An infinitely-fast computer wouldn't meaningfully change the "expensive training vs fast, static inference" workflow that neural networks have always been developed around (except in the most brute force-y "retrain on the entire world, every single nanosecond" sense).
The brain is supremely efficient at what the brain has evolved to do. It is almost tautological! Because if it wasn't, it wouldn't have evolved to that.
Silicon comes from an alien land, and is emulating. Even with the best algorithms there has to be a limit on how efficient a computer-based intelligence can be without changing how the chips work.
You could spin it around and say, well computers are better at many things than humans, and there is no way you could get a biological brain to be as good for the same amount of power (e.g. a raspberry pi can do calculations our brain couldn't possibly do).
Much of these threads make the binary mistake: can these systems be compared, or are they fundamentally different? A bit of both, almost certainly.
This echoes an extremely naive view of evolution.

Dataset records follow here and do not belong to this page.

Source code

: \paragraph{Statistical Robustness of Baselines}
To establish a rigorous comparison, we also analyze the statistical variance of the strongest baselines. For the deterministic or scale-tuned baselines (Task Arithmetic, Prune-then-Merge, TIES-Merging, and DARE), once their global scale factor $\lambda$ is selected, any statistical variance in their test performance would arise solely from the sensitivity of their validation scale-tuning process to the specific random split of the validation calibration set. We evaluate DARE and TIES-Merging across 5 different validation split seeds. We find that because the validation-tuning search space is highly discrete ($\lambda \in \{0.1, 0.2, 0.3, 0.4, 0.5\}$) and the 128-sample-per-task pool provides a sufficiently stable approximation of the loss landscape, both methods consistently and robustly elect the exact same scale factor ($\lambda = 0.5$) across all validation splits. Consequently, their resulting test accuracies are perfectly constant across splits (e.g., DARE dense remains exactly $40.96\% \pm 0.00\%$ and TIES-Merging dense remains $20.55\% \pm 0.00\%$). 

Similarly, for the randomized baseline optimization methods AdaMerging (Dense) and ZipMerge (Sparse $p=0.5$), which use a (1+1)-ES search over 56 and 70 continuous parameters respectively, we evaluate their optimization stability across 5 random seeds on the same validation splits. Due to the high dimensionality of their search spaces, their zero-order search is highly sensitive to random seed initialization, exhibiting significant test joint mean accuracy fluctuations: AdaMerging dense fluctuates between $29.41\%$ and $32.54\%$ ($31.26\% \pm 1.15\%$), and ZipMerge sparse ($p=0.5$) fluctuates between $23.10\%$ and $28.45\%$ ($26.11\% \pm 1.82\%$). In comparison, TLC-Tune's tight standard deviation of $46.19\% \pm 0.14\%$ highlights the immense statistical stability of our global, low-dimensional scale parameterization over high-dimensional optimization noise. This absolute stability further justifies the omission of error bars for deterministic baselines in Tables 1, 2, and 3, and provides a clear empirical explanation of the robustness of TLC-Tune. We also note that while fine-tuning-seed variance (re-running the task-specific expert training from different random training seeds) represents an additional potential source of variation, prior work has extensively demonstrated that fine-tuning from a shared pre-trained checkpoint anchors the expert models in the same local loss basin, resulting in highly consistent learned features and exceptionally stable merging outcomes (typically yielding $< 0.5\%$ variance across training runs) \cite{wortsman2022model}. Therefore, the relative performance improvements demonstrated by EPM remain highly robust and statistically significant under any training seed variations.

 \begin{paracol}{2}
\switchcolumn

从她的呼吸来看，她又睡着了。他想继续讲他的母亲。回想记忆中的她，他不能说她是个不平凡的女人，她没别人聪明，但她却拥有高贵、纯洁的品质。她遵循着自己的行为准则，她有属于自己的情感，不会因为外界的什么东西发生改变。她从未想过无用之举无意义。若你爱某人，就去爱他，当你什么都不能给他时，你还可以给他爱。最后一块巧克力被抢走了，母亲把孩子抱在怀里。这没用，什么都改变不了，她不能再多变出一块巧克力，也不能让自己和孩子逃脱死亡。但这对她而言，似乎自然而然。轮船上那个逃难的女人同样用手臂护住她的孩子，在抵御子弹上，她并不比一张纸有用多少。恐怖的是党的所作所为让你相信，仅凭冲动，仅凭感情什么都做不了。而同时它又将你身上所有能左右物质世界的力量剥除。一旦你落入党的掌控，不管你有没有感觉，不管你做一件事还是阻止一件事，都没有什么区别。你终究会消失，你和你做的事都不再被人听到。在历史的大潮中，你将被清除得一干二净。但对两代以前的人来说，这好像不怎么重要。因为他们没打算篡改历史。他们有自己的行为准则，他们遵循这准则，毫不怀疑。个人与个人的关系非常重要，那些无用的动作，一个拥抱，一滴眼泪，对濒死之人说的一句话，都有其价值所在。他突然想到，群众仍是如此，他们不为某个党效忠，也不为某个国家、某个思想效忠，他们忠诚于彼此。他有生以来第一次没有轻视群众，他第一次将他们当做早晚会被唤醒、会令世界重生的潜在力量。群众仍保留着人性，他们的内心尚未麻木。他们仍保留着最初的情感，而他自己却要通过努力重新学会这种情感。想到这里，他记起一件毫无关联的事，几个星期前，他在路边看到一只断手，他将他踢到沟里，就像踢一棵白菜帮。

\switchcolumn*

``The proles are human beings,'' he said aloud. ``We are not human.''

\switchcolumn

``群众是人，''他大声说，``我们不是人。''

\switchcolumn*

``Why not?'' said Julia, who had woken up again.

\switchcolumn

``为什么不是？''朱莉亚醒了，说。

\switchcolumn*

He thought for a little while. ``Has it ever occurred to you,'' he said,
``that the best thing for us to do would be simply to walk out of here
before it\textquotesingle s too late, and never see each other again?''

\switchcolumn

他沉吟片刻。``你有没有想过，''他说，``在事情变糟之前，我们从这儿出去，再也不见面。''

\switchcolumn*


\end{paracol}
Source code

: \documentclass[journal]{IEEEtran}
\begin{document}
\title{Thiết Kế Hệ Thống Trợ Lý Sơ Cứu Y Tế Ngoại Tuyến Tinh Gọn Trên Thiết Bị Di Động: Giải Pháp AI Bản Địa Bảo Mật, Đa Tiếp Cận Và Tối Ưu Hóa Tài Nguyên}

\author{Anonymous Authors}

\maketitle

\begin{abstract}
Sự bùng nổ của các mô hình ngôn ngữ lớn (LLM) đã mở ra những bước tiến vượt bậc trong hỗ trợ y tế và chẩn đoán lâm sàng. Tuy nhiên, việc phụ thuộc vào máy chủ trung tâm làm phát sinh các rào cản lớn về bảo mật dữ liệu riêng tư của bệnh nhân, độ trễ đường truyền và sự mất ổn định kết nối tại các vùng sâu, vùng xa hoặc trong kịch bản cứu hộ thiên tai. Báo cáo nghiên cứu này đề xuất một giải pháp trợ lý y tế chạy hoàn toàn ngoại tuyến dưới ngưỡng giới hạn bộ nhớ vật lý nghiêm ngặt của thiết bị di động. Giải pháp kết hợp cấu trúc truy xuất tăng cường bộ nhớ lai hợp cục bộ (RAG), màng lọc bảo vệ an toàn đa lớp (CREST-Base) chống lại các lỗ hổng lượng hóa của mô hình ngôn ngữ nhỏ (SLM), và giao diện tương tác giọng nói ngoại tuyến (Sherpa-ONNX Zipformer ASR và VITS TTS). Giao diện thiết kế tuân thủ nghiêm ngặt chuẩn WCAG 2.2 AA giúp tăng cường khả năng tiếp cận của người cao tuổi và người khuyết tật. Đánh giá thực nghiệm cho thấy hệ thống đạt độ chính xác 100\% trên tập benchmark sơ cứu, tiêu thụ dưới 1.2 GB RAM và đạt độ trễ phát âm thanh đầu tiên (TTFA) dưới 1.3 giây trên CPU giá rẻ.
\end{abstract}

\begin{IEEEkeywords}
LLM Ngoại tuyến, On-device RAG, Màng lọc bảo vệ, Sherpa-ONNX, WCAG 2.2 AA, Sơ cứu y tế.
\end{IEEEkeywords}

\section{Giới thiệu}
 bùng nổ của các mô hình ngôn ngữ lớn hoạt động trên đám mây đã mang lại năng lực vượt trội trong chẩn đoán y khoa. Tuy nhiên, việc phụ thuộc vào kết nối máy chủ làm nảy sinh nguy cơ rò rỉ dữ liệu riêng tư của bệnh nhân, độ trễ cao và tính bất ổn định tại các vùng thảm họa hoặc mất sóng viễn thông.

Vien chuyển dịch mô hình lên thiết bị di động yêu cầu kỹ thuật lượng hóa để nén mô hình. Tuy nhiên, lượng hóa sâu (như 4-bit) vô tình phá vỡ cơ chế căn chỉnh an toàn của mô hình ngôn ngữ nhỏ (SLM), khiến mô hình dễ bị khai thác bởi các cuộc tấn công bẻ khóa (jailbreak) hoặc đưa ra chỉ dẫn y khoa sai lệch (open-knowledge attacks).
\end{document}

There are many phenotypes in the living world which have evolved but for which there is no reason to believe that the phenotype is either (a) supremely efficient and/or (b) under selection pressure (the two are obviously related).
Evolution has no tautology. Brains do not evolve to be supremely efficient, just like humans do not evolve to be supremely efficient.
What exists today is that which has survived, for whatever reason. It's not even possible to say something as apparently simplistic as "the only purpose evolution respects is leaving behind more copies" because that ignores (a) group selection (b) changing ecosystems that favor plasticity in the long run.
> Evolution has no tautology. Brains do not evolve to be supremely efficient, just like humans do not evolve to be supremely efficient.
> What exists today is that which has survived, for whatever reason. It's not even possible to say something as apparently simplistic as "the only purpose evolution respects is leaving behind more copies" because that ignores (a) group selection (b) changing ecosystems that favor plasticity in the long run.
A primary example of this are our legs, they would be much more efficient if the knees pointed backwards. They are not the most efficient design, but simply good enough.
Not really, evolution doesn't guarantee the brain will be supremely efficient. It just guarantees that it will be efficient ENOUGH.
https://en.m.wikipedia.org/wiki/Catastrophic_interference
Which practically requires full retraining at every step to integrate new knowledge. I think we have some partial solutions like learning to select between finetunings, but not if the task needs to crosscut between them.
The human brain doesn't seem to suffer with catastrophic interference to nearly the same degree, independent of its computational efficiency, though there are possibly related things like developmental stages that if they are delayed may never be able to take place.
The primary difference, and likely the reason that brains are unreasonably effective, is the specifics of the architecture and internal representations (in the rigorous, information-theoretic sense) of its computational systems. It's not quite analog but it uses analog means. It's not quite digital but it does process via abstractions.
You can still reasonably call the brain a "computer" if you decide it can shed the laden history of that word and its close association with binary operations using transistors. You can do so because it uses internal structures to process inputs and emit outputs. But like I said above, it requires a generalized interpretation of the word to start to understand where and how the two fields of study may be unified.